Segment Start: LISTED RECORDS

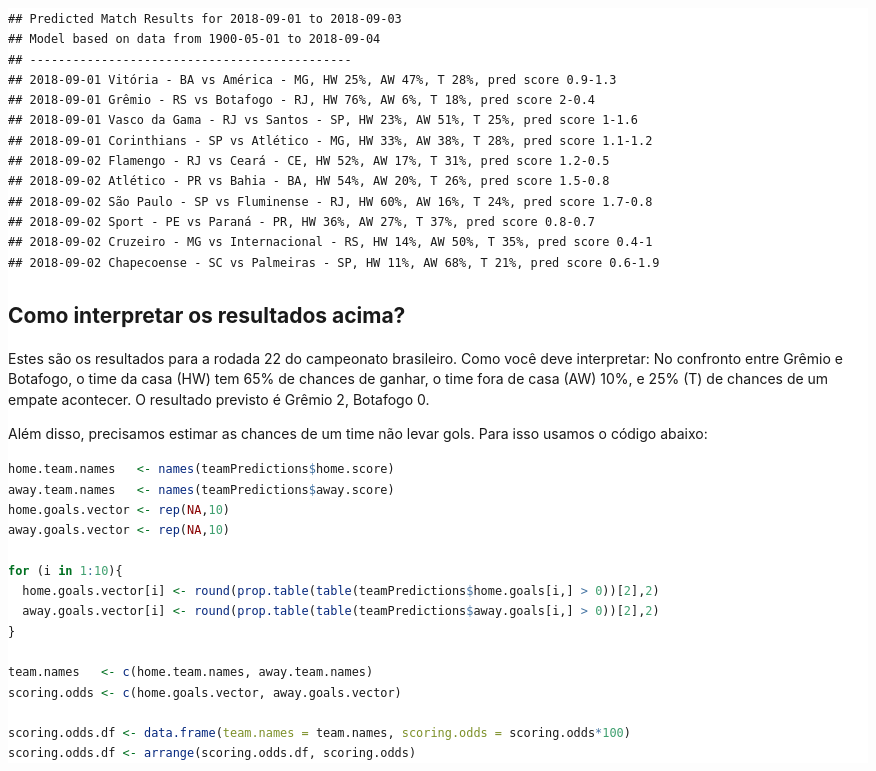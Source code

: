    ## Predicted Match Results for 2018-09-01 to 2018-09-03
    ## Model based on data from 1900-05-01 to 2018-09-04
    ## ---------------------------------------------
    ## 2018-09-01 Vitória - BA vs América - MG, HW 25%, AW 47%, T 28%, pred score 0.9-1.3
    ## 2018-09-01 Grêmio - RS vs Botafogo - RJ, HW 76%, AW 6%, T 18%, pred score 2-0.4
    ## 2018-09-01 Vasco da Gama - RJ vs Santos - SP, HW 23%, AW 51%, T 25%, pred score 1-1.6
    ## 2018-09-01 Corinthians - SP vs Atlético - MG, HW 33%, AW 38%, T 28%, pred score 1.1-1.2
    ## 2018-09-02 Flamengo - RJ vs Ceará - CE, HW 52%, AW 17%, T 31%, pred score 1.2-0.5
    ## 2018-09-02 Atlético - PR vs Bahia - BA, HW 54%, AW 20%, T 26%, pred score 1.5-0.8
    ## 2018-09-02 São Paulo - SP vs Fluminense - RJ, HW 60%, AW 16%, T 24%, pred score 1.7-0.8
    ## 2018-09-02 Sport - PE vs Paraná - PR, HW 36%, AW 27%, T 37%, pred score 0.8-0.7
    ## 2018-09-02 Cruzeiro - MG vs Internacional - RS, HW 14%, AW 50%, T 35%, pred score 0.4-1
    ## 2018-09-02 Chapecoense - SC vs Palmeiras - SP, HW 11%, AW 68%, T 21%, pred score 0.6-1.9

Como interpretar os resultados acima?
-------------------------------------

Estes são os resultados para a rodada 22 do campeonato brasileiro. Como você deve interpretar: No confronto entre Grêmio e Botafogo, o time da casa (HW) tem 65% de chances de ganhar, o time fora de casa (AW) 10%, e 25% (T) de chances de um empate acontecer. O resultado previsto é Grêmio 2, Botafogo 0.

Além disso, precisamos estimar as chances de um time não levar gols. Para isso usamos o código abaixo:

``` r
home.team.names   <- names(teamPredictions$home.score)
away.team.names   <- names(teamPredictions$away.score)
home.goals.vector <- rep(NA,10)
away.goals.vector <- rep(NA,10)

for (i in 1:10){
  home.goals.vector[i] <- round(prop.table(table(teamPredictions$home.goals[i,] > 0))[2],2)
  away.goals.vector[i] <- round(prop.table(table(teamPredictions$away.goals[i,] > 0))[2],2)
}

team.names   <- c(home.team.names, away.team.names)
scoring.odds <- c(home.goals.vector, away.goals.vector)

scoring.odds.df <- data.frame(team.names = team.names, scoring.odds = scoring.odds*100)
scoring.odds.df <- arrange(scoring.odds.df, scoring.odds)
```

Segment End: LISTED RECORDS

**PROBLEM DETAILS**: This exercise calls for the lines from the one holding "Estes são os" through the end of the entries, transcribed exactly and with nothing more.

**RESULT OF THE EXERCISE**:
Estes são os resultados para a rodada 22 do campeonato brasileiro. Como você deve interpretar: No confronto entre Grêmio e Botafogo, o time da casa (HW) tem 65% de chances de ganhar, o time fora de casa (AW) 10%, e 25% (T) de chances de um empate acontecer. O resultado previsto é Grêmio 2, Botafogo 0.

Além disso, precisamos estimar as chances de um time não levar gols. Para isso usamos o código abaixo:

``` r
home.team.names   <- names(teamPredictions$home.score)
away.team.names   <- names(teamPredictions$away.score)
home.goals.vector <- rep(NA,10)
away.goals.vector <- rep(NA,10)

for (i in 1:10){
  home.goals.vector[i] <- round(prop.table(table(teamPredictions$home.goals[i,] > 0))[2],2)
  away.goals.vector[i] <- round(prop.table(table(teamPredictions$away.goals[i,] > 0))[2],2)
}

team.names   <- c(home.team.names, away.team.names)
scoring.odds <- c(home.goals.vector, away.goals.vector)

scoring.odds.df <- data.frame(team.names = team.names, scoring.odds = scoring.odds*100)
scoring.odds.df <- arrange(scoring.odds.df, scoring.odds)
```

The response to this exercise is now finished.